I had originally thought that the x10 multiply was unsigned, as you can see from my early code where the routine was called
bi_x10u. I realized days later, near the end of all this coding, that in classic 6502 style it actually turns out to be both signed and unsigned: you're free to look at it either way. The only trick (and it shares this in commnon with the 6502 ADC and SBC instructions) is that if you are treating it as signed and over/underflow the MSB (the only byte with ADC/SBC) by one bit you need to remember that the value is still correct as long as you sign-extend it with an additional byte. (For signed values with ADC/SBC, the overflow flag is used to indicate loss of the sign bit. With those instructions the value is still always correct when sign-extended with another byte because you can never overflow the value itself: the A register holds 8 bits but the input is never more than 7 bits in absolute value when considered signed.*)
I thought I'd explained this in the comments, but it turns out I hadn't, so I've added the following to the header comment for that function:
Code:
; Like the 6502 ADC/SBC instructions, this does not care whether you are
; multiplying a signed or unsigned value; you decide which way you want
; to treat it. This allows you an extra bit of precision if you have
; separately kept track of the sign of the input; you can safely overflow
; the sign bit out of the MSB and sign-extend afterwards. For example,
; input [$FF, $00] results in [$30, $30]. If you were considering your
; input to be unsigned (65280₁₀) it overflowed and the result is
; incorrect. But if you were considering your input to be signed
; (-5320₁₀) only the sign bit "overflowed"; you know the output is
; negative and can simply sign-extend extend to $FF3030 to have the
; correct result.
Quote:
...but in the case of initialising a bignum from a decimal string, I'd be inclined first to build the positive value from the digits and then invert the bignum if it's to be negative. One could, possibly, compress this into a single pass for the negative case...

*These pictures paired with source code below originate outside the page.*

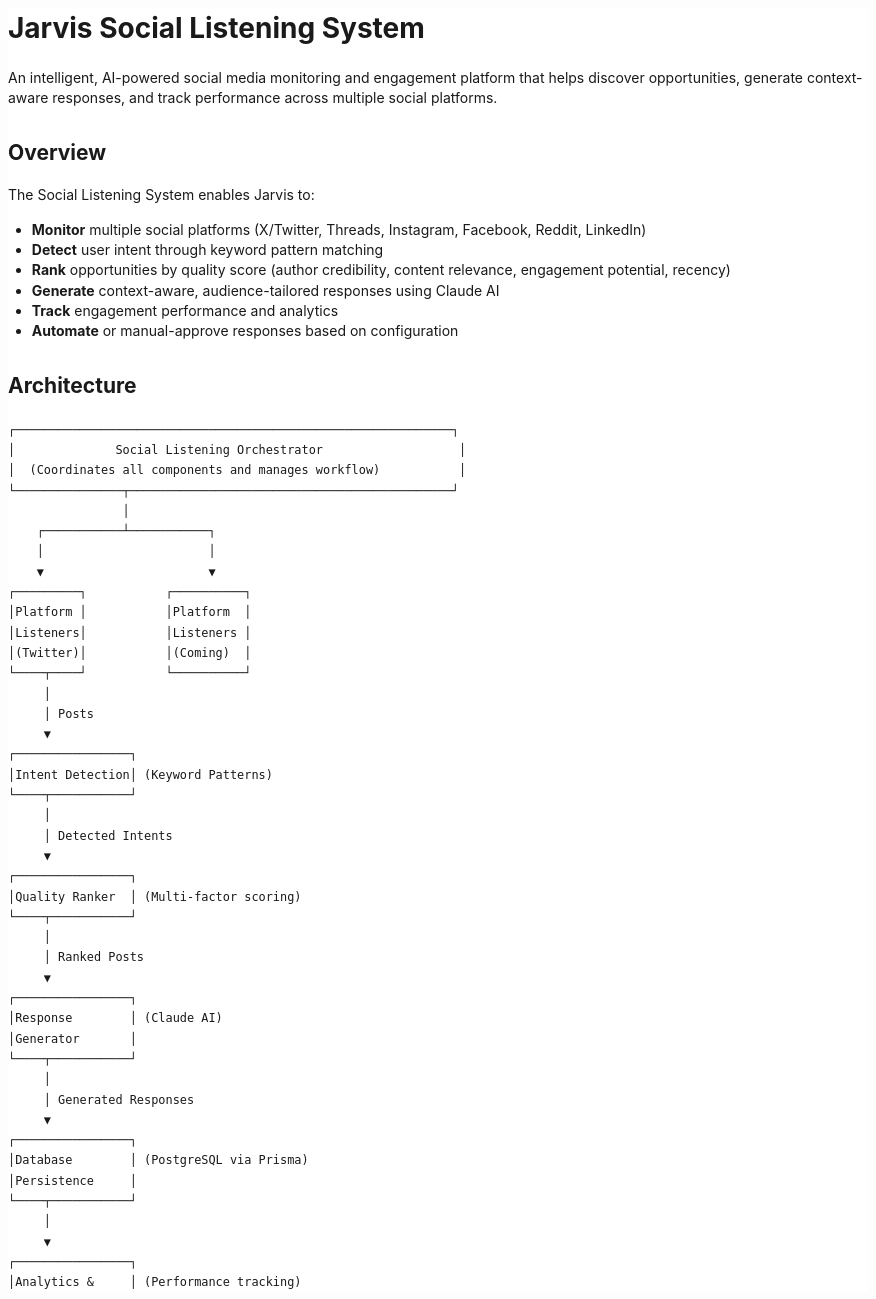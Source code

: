 # Jarvis Social Listening System

An intelligent, AI-powered social media monitoring and engagement platform that helps discover opportunities, generate context-aware responses, and track performance across multiple social platforms.

## Overview

The Social Listening System enables Jarvis to:

- **Monitor** multiple social platforms (X/Twitter, Threads, Instagram, Facebook, Reddit, LinkedIn)
- **Detect** user intent through keyword pattern matching
- **Rank** opportunities by quality score (author credibility, content relevance, engagement potential, recency)
- **Generate** context-aware, audience-tailored responses using Claude AI
- **Track** engagement performance and analytics
- **Automate** or manual-approve responses based on configuration

## Architecture

```
┌─────────────────────────────────────────────────────────────┐
│              Social Listening Orchestrator                   │
│  (Coordinates all components and manages workflow)           │
└───────────────┬─────────────────────────────────────────────┘
                │
    ┌───────────┴───────────┐
    │                       │
    ▼                       ▼
┌─────────┐           ┌──────────┐
│Platform │           │Platform  │
│Listeners│           │Listeners │
│(Twitter)│           │(Coming)  │
└────┬────┘           └──────────┘
     │
     │ Posts
     ▼
┌────────────────┐
│Intent Detection│ (Keyword Patterns)
└────┬───────────┘
     │
     │ Detected Intents
     ▼
┌────────────────┐
│Quality Ranker  │ (Multi-factor scoring)
└────┬───────────┘
     │
     │ Ranked Posts
     ▼
┌────────────────┐
│Response        │ (Claude AI)
│Generator       │
└────┬───────────┘
     │
     │ Generated Responses
     ▼
┌────────────────┐
│Database        │ (PostgreSQL via Prisma)
│Persistence     │
└────┬───────────┘
     │
     ▼
┌────────────────┐
│Analytics &     │ (Performance tracking)
```
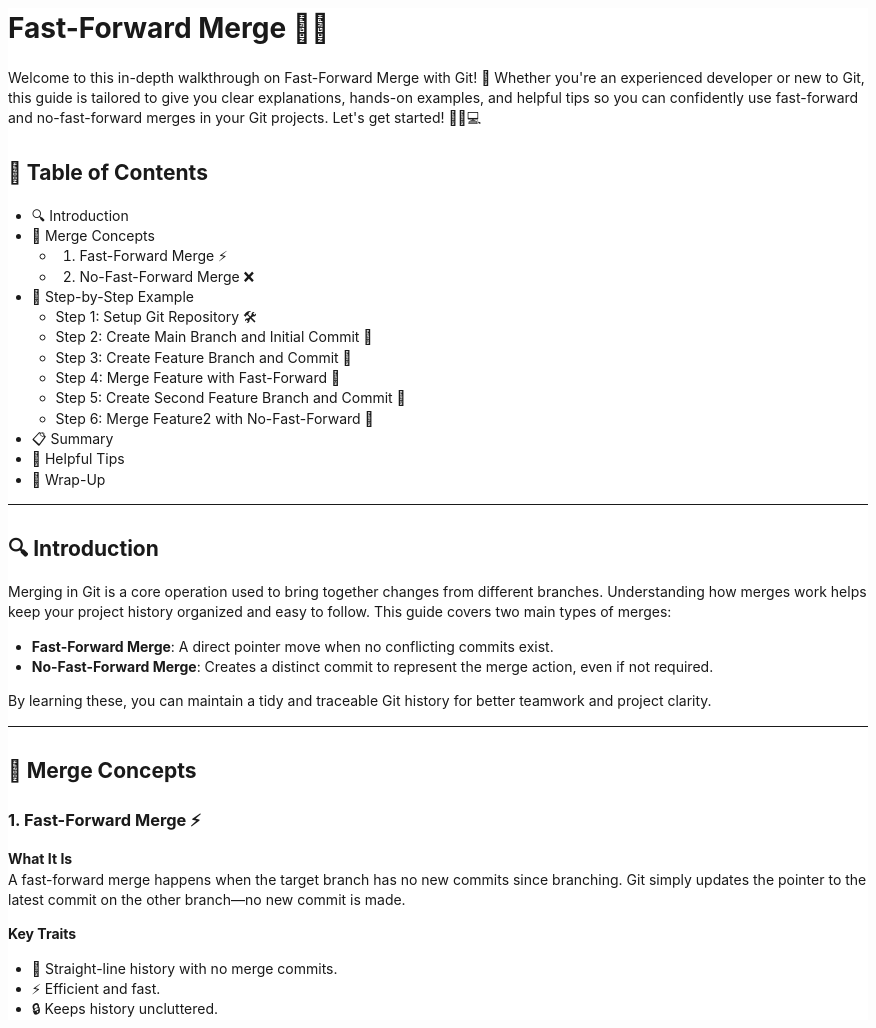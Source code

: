 # Fast-Forward Merge 🔄🌿

Welcome to this in-depth walkthrough on Fast-Forward Merge with Git! 🚀 Whether you're an experienced developer or new to Git, this guide is tailored to give you clear explanations, hands-on examples, and helpful tips so you can confidently use fast-forward and no-fast-forward merges in your Git projects. Let's get started! 🏊‍♂️💻

## 📑 Table of Contents
- 🔍 Introduction
- 🌟 Merge Concepts
  - 1. Fast-Forward Merge ⚡
  - 2. No-Fast-Forward Merge ❌
- 🔧 Step-by-Step Example
  - Step 1: Setup Git Repository 🛠️
  - Step 2: Create Main Branch and Initial Commit 📄
  - Step 3: Create Feature Branch and Commit 🌱
  - Step 4: Merge Feature with Fast-Forward 🔄
  - Step 5: Create Second Feature Branch and Commit 🌿
  - Step 6: Merge Feature2 with No-Fast-Forward 🛑
- 📋 Summary
- 🔄 Helpful Tips
- 📝 Wrap-Up

---

## 🔍 Introduction

Merging in Git is a core operation used to bring together changes from different branches. Understanding how merges work helps keep your project history organized and easy to follow. This guide covers two main types of merges:

- **Fast-Forward Merge**: A direct pointer move when no conflicting commits exist.
- **No-Fast-Forward Merge**: Creates a distinct commit to represent the merge action, even if not required.

By learning these, you can maintain a tidy and traceable Git history for better teamwork and project clarity.

---

## 🌟 Merge Concepts

### 1. Fast-Forward Merge ⚡

**What It Is**  
A fast-forward merge happens when the target branch has no new commits since branching. Git simply updates the pointer to the latest commit on the other branch—no new commit is made.

**Key Traits**
- 🔗 Straight-line history with no merge commits.
- ⚡ Efficient and fast.
- 🔒 Keeps history uncluttered.

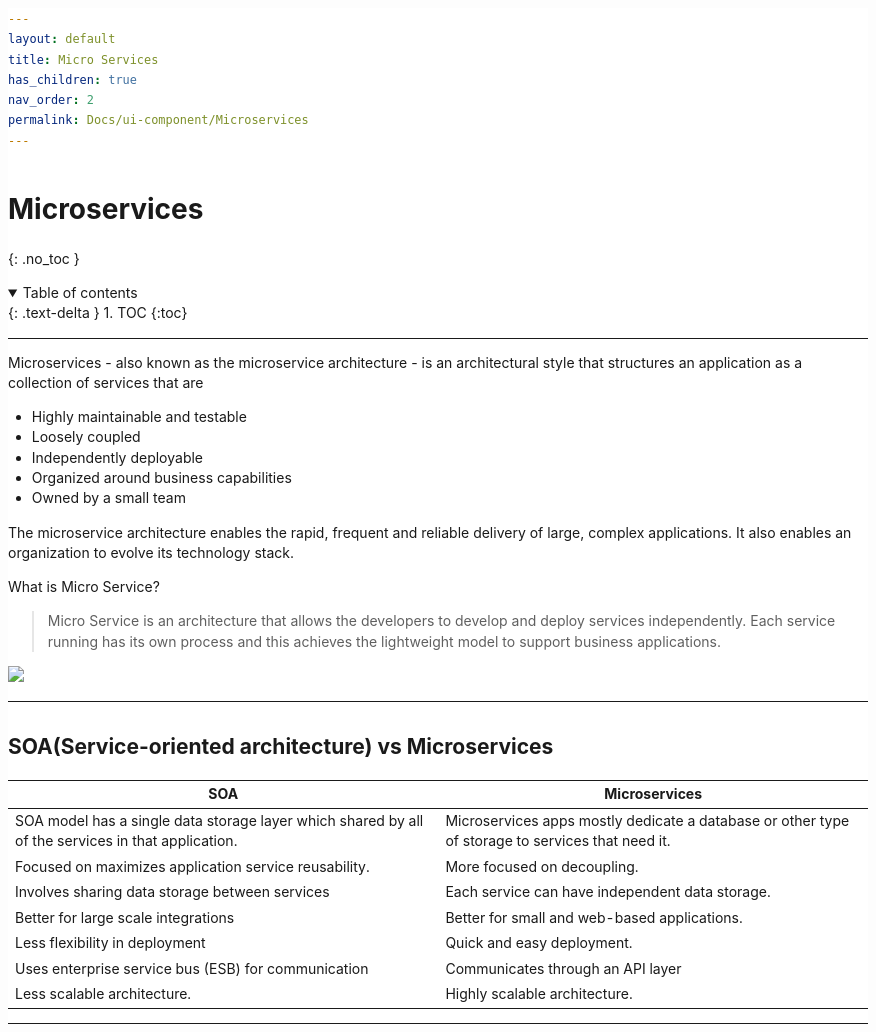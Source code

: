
 ```yaml
---
layout: default
title: Micro Services
has_children: true
nav_order: 2
permalink: Docs/ui-component/Microservices
---
```



# Microservices

{: .no_toc }

<details open markdown="block">
  <summary>
    Table of contents
  </summary>
  {: .text-delta }
1. TOC
{:toc}
</details>

---

Microservices - also known as the microservice architecture - is an architectural style that structures an application as a collection of services that are

- Highly maintainable and testable
- Loosely coupled
- Independently deployable
- Organized around business capabilities
- Owned by a small team

The microservice architecture enables the rapid, frequent and reliable delivery of large, complex applications. It also enables an organization to evolve its technology stack.

What is Micro Service?

> Micro Service is an architecture that allows the developers to develop and deploy services independently. Each service running has its own process and this achieves the lightweight model to support business applications.

<img src="Microservices/images/Beehive-Representation-Microservices.png" width="700"/>

---

##  SOA(Service-oriented architecture) vs Microservices


| SOA                                                                                                | Microservices                                                                                    |
| ---------------------------------------------------------------------------------------------------- | -------------------------------------------------------------------------------------------------- |
| SOA model has a single data storage layer which shared by all of the services in that application. | Microservices apps mostly dedicate a database or other type of storage to services that need it. |
| Focused on maximizes application service reusability.                                              | More focused on decoupling.                                                                      |
| Involves sharing data storage between services                                                     | Each service can have independent data storage.                                                  |
| Better for large scale integrations                                                                | Better for small and web-based applications.                                                     |
| Less flexibility in deployment                                                                     | Quick and easy deployment.                                                                       |
| Uses enterprise service bus (ESB) for communication                                                | Communicates through an API layer                                                                |
| Less scalable architecture.                                                                        | Highly scalable architecture.                                                                    |

---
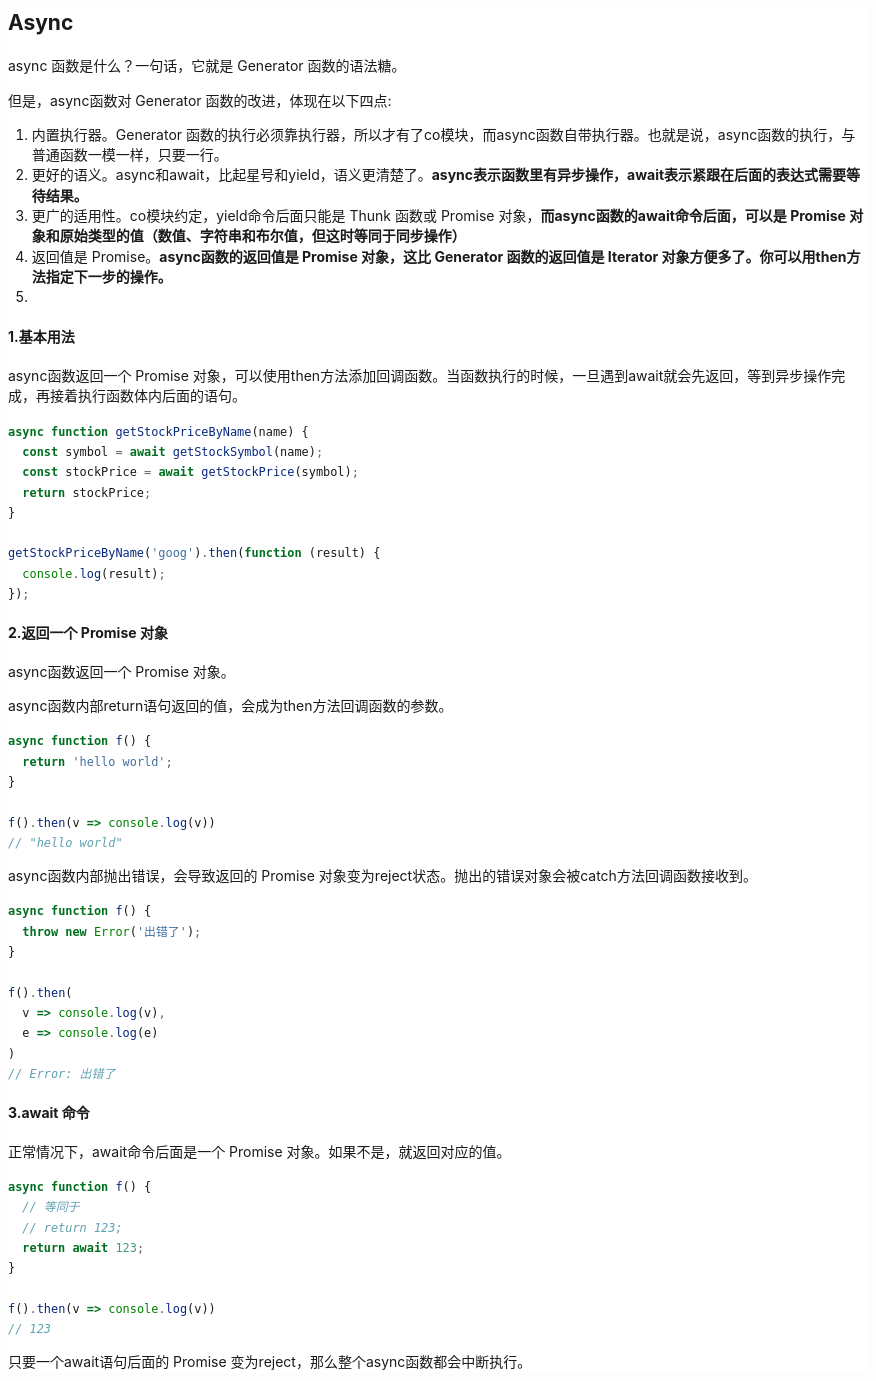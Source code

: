 
## Async
async 函数是什么？一句话，它就是 Generator 函数的语法糖。

但是，async函数对 Generator 函数的改进，体现在以下四点:
1. 内置执行器。Generator 函数的执行必须靠执行器，所以才有了co模块，而async函数自带执行器。也就是说，async函数的执行，与普通函数一模一样，只要一行。
2. 更好的语义。async和await，比起星号和yield，语义更清楚了。**async表示函数里有异步操作，await表示紧跟在后面的表达式需要等待结果。**
3. 更广的适用性。co模块约定，yield命令后面只能是 Thunk 函数或 Promise 对象，**而async函数的await命令后面，可以是 Promise 对象和原始类型的值（数值、字符串和布尔值，但这时等同于同步操作）**
4. 返回值是 Promise。**async函数的返回值是 Promise 对象，这比 Generator 函数的返回值是 Iterator 对象方便多了。你可以用then方法指定下一步的操作。**
5.

#### 1.基本用法
async函数返回一个 Promise 对象，可以使用then方法添加回调函数。当函数执行的时候，一旦遇到await就会先返回，等到异步操作完成，再接着执行函数体内后面的语句。
```js
async function getStockPriceByName(name) {
  const symbol = await getStockSymbol(name);
  const stockPrice = await getStockPrice(symbol);
  return stockPrice;
}

getStockPriceByName('goog').then(function (result) {
  console.log(result);
});
```

#### 2.返回一个 Promise 对象
async函数返回一个 Promise 对象。

async函数内部return语句返回的值，会成为then方法回调函数的参数。
```js
async function f() {
  return 'hello world';
}

f().then(v => console.log(v))
// "hello world"
```
async函数内部抛出错误，会导致返回的 Promise 对象变为reject状态。抛出的错误对象会被catch方法回调函数接收到。
```js
async function f() {
  throw new Error('出错了');
}

f().then(
  v => console.log(v),
  e => console.log(e)
)
// Error: 出错了
```

#### 3.await 命令
正常情况下，await命令后面是一个 Promise 对象。如果不是，就返回对应的值。
```js
async function f() {
  // 等同于
  // return 123;
  return await 123;
}

f().then(v => console.log(v))
// 123
```
只要一个await语句后面的 Promise 变为reject，那么整个async函数都会中断执行。
```js
```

And that's just how I was first inclined, too. This was exactly the way I'd started my original implementation, thus
bi_read_decdigits being originally named
bi_read_udec and doing only adds. My intent was, exactly as you say, to invert the value during the normalization pass, where I have to copy the read-digits result to remove redundant leading sign bytes anyway. Unfortunately I ran into difficulty with this and so rewrote the digits reader to read positive or negative, making it longer along the way because now I needed separate code for the add loop and subtract loop.
Looking at it now, I think you're right: it should be possible always to do an unsigned digits read and do a straight two's-complement inversion (EOR #$FF and add one) during the normalization pass, followed by a sign extension byte if necessary. But I'm still not quite wrapping my head around the details of that. Also, I'm not sure there's actually any savings in code size since the instruction savings in the digits reader routine might be lost in the additional complexity of the negation in the normalization copy pass. And it might even be slower since there now would be per-byte calculations be done on the normalization that previously had already been done for us by the separate SBC instruction in the read-digits pass.
__________
* Bruce Clark's
"The Overflow (V) Flag Explained" probably explains exactly this, but I have to admit I didn't really understand it from my first reading of the article, or even after
my first go in detail at doing 6502 arithmetic.